WORK REQUEST: What you write should be an exact copy of the material, from its first line through the line containing "distribution under consideration.".

EXERCISE MATERIALS:
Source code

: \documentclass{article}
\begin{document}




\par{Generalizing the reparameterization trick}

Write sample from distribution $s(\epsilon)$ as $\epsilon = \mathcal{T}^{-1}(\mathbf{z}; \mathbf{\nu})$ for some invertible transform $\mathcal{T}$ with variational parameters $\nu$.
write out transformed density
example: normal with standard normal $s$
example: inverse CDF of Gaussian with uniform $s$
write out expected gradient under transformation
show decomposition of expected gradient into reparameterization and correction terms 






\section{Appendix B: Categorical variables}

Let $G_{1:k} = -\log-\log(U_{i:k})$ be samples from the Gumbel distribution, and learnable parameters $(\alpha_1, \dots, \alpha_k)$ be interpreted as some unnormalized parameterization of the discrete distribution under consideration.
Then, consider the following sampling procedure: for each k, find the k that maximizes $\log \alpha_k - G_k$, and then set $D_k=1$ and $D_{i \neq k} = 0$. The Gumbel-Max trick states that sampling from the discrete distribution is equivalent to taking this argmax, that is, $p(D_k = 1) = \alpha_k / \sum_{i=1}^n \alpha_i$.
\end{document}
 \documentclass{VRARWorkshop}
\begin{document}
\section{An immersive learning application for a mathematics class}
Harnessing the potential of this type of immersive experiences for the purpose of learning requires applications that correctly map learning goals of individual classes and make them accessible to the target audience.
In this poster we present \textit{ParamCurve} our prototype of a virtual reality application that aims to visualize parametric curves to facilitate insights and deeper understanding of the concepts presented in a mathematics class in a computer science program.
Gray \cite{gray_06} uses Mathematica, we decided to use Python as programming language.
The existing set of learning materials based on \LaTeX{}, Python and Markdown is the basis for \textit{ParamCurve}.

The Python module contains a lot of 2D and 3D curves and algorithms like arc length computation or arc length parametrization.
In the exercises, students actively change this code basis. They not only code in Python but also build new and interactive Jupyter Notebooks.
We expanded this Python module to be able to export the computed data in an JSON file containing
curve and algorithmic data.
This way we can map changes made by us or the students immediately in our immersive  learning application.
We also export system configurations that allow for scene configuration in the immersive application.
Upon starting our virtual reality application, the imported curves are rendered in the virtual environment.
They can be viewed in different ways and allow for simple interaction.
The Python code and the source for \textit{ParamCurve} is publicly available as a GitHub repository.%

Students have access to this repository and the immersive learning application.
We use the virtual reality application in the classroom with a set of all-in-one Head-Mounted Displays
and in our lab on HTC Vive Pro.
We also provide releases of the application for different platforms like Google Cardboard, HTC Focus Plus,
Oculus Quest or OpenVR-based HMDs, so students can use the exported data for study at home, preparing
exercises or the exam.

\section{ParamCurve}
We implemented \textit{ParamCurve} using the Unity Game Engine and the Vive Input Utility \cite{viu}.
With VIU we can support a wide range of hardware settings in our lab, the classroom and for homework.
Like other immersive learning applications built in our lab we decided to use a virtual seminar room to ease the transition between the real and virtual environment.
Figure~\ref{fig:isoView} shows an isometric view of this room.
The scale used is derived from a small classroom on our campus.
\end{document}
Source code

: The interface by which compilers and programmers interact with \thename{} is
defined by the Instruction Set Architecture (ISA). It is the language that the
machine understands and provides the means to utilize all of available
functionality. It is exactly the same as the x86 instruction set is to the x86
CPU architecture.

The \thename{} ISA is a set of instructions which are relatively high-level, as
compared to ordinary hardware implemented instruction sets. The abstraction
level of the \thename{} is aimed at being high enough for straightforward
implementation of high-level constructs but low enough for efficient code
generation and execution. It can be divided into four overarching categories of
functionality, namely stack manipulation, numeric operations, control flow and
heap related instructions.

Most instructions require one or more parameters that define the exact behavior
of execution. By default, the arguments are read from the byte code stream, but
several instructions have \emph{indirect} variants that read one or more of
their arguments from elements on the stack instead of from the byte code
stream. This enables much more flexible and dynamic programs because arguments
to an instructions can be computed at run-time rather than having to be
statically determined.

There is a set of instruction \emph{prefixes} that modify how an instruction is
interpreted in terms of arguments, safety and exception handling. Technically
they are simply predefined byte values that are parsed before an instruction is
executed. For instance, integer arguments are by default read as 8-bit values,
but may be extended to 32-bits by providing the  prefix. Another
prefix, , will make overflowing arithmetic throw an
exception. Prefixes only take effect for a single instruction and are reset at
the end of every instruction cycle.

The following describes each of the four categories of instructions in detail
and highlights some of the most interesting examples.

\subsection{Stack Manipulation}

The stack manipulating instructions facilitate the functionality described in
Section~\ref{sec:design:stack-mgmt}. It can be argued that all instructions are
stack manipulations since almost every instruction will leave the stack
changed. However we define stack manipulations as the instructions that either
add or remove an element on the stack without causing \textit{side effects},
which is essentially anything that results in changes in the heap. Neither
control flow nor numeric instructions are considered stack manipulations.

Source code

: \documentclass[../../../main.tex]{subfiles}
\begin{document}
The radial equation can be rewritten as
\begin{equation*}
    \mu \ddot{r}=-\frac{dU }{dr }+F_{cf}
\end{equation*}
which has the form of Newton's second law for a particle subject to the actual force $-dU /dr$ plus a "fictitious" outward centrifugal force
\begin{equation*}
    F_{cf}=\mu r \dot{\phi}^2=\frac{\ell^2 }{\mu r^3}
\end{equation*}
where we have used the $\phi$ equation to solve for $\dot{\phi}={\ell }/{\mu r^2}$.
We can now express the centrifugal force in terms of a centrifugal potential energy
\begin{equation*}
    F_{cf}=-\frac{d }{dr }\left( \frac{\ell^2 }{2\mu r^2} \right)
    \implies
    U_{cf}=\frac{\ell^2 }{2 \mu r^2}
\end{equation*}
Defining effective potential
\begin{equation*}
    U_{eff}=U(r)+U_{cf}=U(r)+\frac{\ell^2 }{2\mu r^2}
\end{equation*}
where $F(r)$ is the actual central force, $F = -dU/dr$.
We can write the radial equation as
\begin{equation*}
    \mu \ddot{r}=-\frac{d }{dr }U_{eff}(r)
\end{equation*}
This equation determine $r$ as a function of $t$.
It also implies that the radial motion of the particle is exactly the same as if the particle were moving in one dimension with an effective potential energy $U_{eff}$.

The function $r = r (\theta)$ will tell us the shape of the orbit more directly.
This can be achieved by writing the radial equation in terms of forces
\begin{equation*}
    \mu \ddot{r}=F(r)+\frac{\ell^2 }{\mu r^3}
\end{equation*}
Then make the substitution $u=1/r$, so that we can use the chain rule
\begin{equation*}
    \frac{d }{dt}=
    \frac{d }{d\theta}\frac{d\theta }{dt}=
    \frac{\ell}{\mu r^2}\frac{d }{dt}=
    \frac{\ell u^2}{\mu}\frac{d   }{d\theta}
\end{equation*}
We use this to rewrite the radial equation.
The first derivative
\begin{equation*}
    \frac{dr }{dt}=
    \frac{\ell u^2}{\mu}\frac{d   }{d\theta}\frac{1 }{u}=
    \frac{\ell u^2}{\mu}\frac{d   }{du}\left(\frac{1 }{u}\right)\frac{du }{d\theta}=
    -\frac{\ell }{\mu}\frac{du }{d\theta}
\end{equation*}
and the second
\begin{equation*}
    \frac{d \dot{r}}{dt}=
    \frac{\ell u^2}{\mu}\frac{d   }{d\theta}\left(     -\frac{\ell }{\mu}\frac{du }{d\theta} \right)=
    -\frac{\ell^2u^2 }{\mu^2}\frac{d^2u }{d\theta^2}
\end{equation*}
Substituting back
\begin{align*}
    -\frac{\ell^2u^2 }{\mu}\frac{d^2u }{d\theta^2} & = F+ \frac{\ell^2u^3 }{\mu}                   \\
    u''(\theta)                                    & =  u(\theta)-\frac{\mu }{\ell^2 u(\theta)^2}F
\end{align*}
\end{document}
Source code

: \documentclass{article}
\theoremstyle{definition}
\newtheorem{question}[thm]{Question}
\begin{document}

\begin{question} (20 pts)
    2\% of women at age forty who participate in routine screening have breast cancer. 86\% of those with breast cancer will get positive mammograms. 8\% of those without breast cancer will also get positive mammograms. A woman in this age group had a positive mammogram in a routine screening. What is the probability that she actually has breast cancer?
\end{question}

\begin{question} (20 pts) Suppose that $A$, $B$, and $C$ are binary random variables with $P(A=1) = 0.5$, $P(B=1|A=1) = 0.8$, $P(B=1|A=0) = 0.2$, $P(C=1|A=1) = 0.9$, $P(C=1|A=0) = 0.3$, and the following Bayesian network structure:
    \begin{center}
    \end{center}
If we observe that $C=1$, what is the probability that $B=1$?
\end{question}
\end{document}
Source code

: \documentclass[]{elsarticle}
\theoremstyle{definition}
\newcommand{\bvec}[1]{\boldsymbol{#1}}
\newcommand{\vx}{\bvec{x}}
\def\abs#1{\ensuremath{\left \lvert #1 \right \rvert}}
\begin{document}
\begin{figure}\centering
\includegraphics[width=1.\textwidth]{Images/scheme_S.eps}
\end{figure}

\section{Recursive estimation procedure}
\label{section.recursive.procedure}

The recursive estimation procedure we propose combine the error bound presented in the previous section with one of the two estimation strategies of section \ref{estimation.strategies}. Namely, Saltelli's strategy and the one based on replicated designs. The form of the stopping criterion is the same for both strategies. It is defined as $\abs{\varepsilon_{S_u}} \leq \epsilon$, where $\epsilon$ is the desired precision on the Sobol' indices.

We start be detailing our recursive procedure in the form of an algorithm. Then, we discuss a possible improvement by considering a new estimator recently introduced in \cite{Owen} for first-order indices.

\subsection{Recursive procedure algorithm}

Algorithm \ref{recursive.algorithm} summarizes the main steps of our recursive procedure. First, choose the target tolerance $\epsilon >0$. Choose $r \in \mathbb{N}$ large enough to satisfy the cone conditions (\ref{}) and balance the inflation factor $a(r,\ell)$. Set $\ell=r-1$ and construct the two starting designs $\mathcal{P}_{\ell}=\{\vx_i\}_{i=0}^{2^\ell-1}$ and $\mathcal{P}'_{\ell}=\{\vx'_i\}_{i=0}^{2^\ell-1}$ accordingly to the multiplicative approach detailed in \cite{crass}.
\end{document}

YOUR RESPONSE:
Source code

: \documentclass{article}
\begin{document}




\par{Generalizing the reparameterization trick}

Write sample from distribution $s(\epsilon)$ as $\epsilon = \mathcal{T}^{-1}(\mathbf{z}; \mathbf{\nu})$ for some invertible transform $\mathcal{T}$ with variational parameters $\nu$.
write out transformed density
example: normal with standard normal $s$
example: inverse CDF of Gaussian with uniform $s$
write out expected gradient under transformation
show decomposition of expected gradient into reparameterization and correction terms 






\section{Appendix B: Categorical variables}

Let $G_{1:k} = -\log-\log(U_{i:k})$ be samples from the Gumbel distribution, and learnable parameters $(\alpha_1, \dots, \alpha_k)$ be interpreted as some unnormalized parameterization of the discrete distribution under consideration.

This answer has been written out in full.